(Records from a dataset)
-- -- --

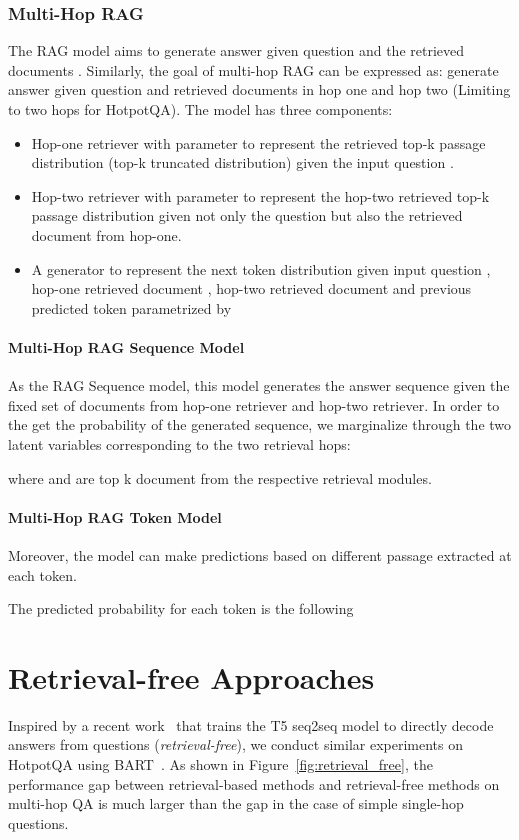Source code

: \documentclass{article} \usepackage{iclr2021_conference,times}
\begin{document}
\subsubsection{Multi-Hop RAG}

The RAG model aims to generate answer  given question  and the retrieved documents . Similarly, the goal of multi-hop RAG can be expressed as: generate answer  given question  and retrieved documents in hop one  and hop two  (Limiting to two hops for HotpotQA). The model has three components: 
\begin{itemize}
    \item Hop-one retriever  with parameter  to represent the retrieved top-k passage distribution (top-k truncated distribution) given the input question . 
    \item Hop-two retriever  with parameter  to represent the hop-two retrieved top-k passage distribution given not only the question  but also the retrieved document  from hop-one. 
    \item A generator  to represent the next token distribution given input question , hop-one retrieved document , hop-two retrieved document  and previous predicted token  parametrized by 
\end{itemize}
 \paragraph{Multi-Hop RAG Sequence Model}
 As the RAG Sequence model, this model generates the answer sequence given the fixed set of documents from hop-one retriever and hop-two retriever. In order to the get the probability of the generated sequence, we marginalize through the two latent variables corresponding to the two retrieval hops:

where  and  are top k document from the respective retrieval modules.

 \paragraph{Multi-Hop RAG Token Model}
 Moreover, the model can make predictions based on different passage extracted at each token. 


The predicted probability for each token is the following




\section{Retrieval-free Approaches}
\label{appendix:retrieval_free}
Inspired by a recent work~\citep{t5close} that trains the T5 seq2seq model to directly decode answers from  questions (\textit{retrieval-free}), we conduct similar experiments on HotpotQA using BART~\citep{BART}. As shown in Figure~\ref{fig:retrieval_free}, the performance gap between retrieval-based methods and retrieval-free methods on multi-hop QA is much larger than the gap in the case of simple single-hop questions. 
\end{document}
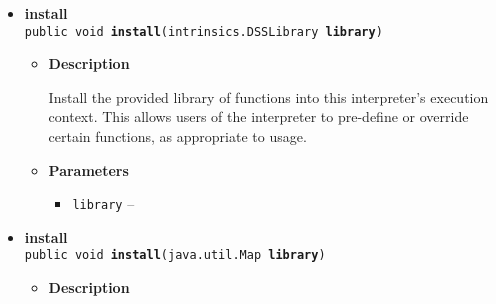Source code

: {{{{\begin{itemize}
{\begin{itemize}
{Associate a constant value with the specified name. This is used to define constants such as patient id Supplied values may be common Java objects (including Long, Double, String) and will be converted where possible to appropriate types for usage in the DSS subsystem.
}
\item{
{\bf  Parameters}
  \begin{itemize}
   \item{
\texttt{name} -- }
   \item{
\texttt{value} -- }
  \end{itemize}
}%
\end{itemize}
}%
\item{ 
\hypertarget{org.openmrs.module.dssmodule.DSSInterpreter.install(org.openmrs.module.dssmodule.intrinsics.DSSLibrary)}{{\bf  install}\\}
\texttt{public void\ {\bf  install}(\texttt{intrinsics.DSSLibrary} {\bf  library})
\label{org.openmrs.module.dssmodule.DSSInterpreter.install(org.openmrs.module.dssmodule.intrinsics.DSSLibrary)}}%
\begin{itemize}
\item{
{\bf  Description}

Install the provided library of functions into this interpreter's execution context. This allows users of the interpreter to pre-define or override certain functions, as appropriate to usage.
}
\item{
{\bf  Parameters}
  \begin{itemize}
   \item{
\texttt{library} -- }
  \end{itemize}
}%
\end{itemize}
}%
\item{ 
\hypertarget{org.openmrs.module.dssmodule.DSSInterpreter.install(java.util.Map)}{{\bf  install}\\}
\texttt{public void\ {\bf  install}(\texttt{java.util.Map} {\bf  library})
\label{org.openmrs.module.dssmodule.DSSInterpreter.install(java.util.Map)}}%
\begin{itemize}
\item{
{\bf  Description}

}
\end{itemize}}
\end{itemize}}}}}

-- -- --

* THE PROBLEM:
Could you retype every line above exactly as it appears, skipping the pictures?

* WRITTEN SOLUTION:
Source code

: \documentclass{article} \usepackage{iclr2021_conference,times}
\begin{document}
\subsubsection{Multi-Hop RAG}

The RAG model aims to generate answer  given question  and the retrieved documents . Similarly, the goal of multi-hop RAG can be expressed as: generate answer  given question  and retrieved documents in hop one  and hop two  (Limiting to two hops for HotpotQA). The model has three components: 
\begin{itemize}
    \item Hop-one retriever  with parameter  to represent the retrieved top-k passage distribution (top-k truncated distribution) given the input question . 
    \item Hop-two retriever  with parameter  to represent the hop-two retrieved top-k passage distribution given not only the question  but also the retrieved document  from hop-one. 
    \item A generator  to represent the next token distribution given input question , hop-one retrieved document , hop-two retrieved document  and previous predicted token  parametrized by 
\end{itemize}
 \paragraph{Multi-Hop RAG Sequence Model}
 As the RAG Sequence model, this model generates the answer sequence given the fixed set of documents from hop-one retriever and hop-two retriever. In order to the get the probability of the generated sequence, we marginalize through the two latent variables corresponding to the two retrieval hops:

where  and  are top k document from the respective retrieval modules.

 \paragraph{Multi-Hop RAG Token Model}
 Moreover, the model can make predictions based on different passage extracted at each token. 


The predicted probability for each token is the following




\section{Retrieval-free Approaches}
\label{appendix:retrieval_free}
Inspired by a recent work~\citep{t5close} that trains the T5 seq2seq model to directly decode answers from  questions (\textit{retrieval-free}), we conduct similar experiments on HotpotQA using BART~\citep{BART}. As shown in Figure~\ref{fig:retrieval_free}, the performance gap between retrieval-based methods and retrieval-free methods on multi-hop QA is much larger than the gap in the case of simple single-hop questions. 
\end{document}
Source code

: {{{{\begin{itemize}
{\begin{itemize}
{Associate a constant value with the specified name. This is used to define constants such as patient id Supplied values may be common Java objects (including Long, Double, String) and will be converted where possible to appropriate types for usage in the DSS subsystem.
}
\item{
{\bf  Parameters}
  \begin{itemize}
   \item{
\texttt{name} -- }
   \item{
\texttt{value} -- }
  \end{itemize}
}%
\end{itemize}
}%
\item{ 
\hypertarget{org.openmrs.module.dssmodule.DSSInterpreter.install(org.openmrs.module.dssmodule.intrinsics.DSSLibrary)}{{\bf  install}\\}
\texttt{public void\ {\bf  install}(\texttt{intrinsics.DSSLibrary} {\bf  library})
\label{org.openmrs.module.dssmodule.DSSInterpreter.install(org.openmrs.module.dssmodule.intrinsics.DSSLibrary)}}%
\begin{itemize}
\item{
{\bf  Description}

Install the provided library of functions into this interpreter's execution context. This allows users of the interpreter to pre-define or override certain functions, as appropriate to usage.
}
\item{
{\bf  Parameters}
  \begin{itemize}
   \item{
\texttt{library} -- }
  \end{itemize}
}%
\end{itemize}
}%
\item{ 
\hypertarget{org.openmrs.module.dssmodule.DSSInterpreter.install(java.util.Map)}{{\bf  install}\\}
\texttt{public void\ {\bf  install}(\texttt{java.util.Map} {\bf  library})
\label{org.openmrs.module.dssmodule.DSSInterpreter.install(java.util.Map)}}%
\begin{itemize}
\item{
{\bf  Description}

}
\end{itemize}}
\end{itemize}}}}}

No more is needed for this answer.